3.2. Uiteenzetting door mevrouw Khadija El Hajjaji, lid van de Commission des femmes maghrébines van de CFFB

Mevrouw El Hajjaji is zelf Marokkaanse en geeft consultaties in centra voor gezinsplanning. Ze weet dat geen enkele moslimvrouw voorstandster is van de verstoting. Men moet er zich echter van bewust zijn dat het woord « verstoting » in de meeste moslimlanden niet dezelfde betekenis heeft als bij ons. In de Arabische landen en in een groot deel van zwart Afrika is het vaak de enige manier om een huwelijk te ontbinden. Vrouwen die een man willen verlaten die moeilijkheden veroorzaakt, hebben vaak geen keuze; ze vragen zelf die verstoting en onderhandelen om ze te verkrijgen. De verstoting opheffen om de vrouwen te beschermen, kan hen dus in werkelijkheid bestraffen.

Er bestaan bij ons concrete gevallen van vrouwen die, om te kunnen hertrouwen, gedwongen worden om naar Marokko te vertrekken om een rechterlijke beslissing proberen te verkrijgen over de verstoting, zodat ze gemakkelijker kan worden erkend in België. Dat is heel pijnlijk en vernederend voor de vrouw, die zich voor de tweede keer moet vrijkopen.

Het is van belang dat artikel 57 zware grendels plaatst op de erkenning van de verstoting, maar dat het toch de vrouw de mogelijkheid biedt ze te verkrijgen zonder dat ze zich hoeft te vernederen.

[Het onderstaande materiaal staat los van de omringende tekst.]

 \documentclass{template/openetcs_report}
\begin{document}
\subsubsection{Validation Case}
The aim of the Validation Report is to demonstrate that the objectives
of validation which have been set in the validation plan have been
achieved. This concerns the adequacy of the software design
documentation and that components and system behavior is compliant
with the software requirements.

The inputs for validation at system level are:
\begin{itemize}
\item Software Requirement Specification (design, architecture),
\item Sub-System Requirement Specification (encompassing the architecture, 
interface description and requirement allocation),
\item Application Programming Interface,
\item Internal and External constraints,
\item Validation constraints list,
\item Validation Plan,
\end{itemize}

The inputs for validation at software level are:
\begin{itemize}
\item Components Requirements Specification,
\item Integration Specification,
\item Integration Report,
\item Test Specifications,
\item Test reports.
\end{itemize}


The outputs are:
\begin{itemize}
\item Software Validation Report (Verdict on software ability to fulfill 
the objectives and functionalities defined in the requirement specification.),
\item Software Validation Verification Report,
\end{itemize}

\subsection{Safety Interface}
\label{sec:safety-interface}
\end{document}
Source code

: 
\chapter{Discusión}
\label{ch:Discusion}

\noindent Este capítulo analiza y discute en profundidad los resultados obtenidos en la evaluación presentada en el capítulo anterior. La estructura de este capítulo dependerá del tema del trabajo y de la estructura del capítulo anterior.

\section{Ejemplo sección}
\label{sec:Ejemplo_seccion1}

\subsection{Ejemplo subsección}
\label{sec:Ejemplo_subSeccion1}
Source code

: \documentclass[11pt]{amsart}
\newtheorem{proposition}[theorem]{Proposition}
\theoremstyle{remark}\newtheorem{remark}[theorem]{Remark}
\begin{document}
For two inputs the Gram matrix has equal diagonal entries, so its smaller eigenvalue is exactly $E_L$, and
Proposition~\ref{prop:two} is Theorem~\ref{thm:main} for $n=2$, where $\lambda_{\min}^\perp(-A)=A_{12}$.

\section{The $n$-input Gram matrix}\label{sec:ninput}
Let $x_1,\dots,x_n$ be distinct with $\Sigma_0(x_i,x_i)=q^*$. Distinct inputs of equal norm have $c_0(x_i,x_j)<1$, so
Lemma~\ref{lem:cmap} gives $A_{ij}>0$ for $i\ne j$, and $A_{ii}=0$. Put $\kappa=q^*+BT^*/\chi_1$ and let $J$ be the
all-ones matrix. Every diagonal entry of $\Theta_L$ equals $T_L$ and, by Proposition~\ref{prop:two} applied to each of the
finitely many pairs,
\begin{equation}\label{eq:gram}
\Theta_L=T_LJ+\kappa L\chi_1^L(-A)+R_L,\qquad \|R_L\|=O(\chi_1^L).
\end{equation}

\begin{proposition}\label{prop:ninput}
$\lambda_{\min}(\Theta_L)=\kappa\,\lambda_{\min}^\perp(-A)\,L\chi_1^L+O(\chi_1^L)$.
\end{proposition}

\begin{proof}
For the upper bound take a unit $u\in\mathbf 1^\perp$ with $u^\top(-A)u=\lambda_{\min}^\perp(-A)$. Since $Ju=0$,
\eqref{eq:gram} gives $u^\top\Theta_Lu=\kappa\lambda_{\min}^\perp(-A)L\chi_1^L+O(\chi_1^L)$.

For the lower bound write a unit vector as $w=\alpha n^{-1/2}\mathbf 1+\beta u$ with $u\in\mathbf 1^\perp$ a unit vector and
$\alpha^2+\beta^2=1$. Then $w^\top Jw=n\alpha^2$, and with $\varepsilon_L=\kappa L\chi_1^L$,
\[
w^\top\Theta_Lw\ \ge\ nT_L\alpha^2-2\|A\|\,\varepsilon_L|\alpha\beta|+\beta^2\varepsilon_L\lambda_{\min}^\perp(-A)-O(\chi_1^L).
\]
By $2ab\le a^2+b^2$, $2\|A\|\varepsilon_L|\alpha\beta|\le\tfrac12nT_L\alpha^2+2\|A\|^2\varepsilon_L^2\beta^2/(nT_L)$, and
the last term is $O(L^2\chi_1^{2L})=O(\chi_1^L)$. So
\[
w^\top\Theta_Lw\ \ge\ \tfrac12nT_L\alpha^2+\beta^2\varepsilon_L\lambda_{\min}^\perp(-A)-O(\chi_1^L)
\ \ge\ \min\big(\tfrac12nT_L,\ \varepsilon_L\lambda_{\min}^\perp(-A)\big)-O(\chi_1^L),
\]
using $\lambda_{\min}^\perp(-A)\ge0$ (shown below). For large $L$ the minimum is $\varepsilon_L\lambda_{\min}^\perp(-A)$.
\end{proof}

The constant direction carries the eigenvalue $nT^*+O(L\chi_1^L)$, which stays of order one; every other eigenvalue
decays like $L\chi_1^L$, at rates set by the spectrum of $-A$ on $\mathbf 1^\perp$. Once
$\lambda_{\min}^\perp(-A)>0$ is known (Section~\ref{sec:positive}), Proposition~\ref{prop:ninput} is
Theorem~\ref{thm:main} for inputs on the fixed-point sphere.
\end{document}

De erkenning van de gevolgen van de verstoting zijn voor de Marokkaanse vrouw van essentieel belang. Indien de Belgische rechter enige ongelijkheid vaststelt ten opzichte van de kinderen bijvoorbeeld, kan hij de bepalingen van het Burgerlijk Wetboek op de situatie toepassen. Het idee om de verstoting voor de Belgische rechtbanken om te zetten in een echtscheiding op grond van feiten, lijkt dan weer vrij moeilijk uitvoerbaar.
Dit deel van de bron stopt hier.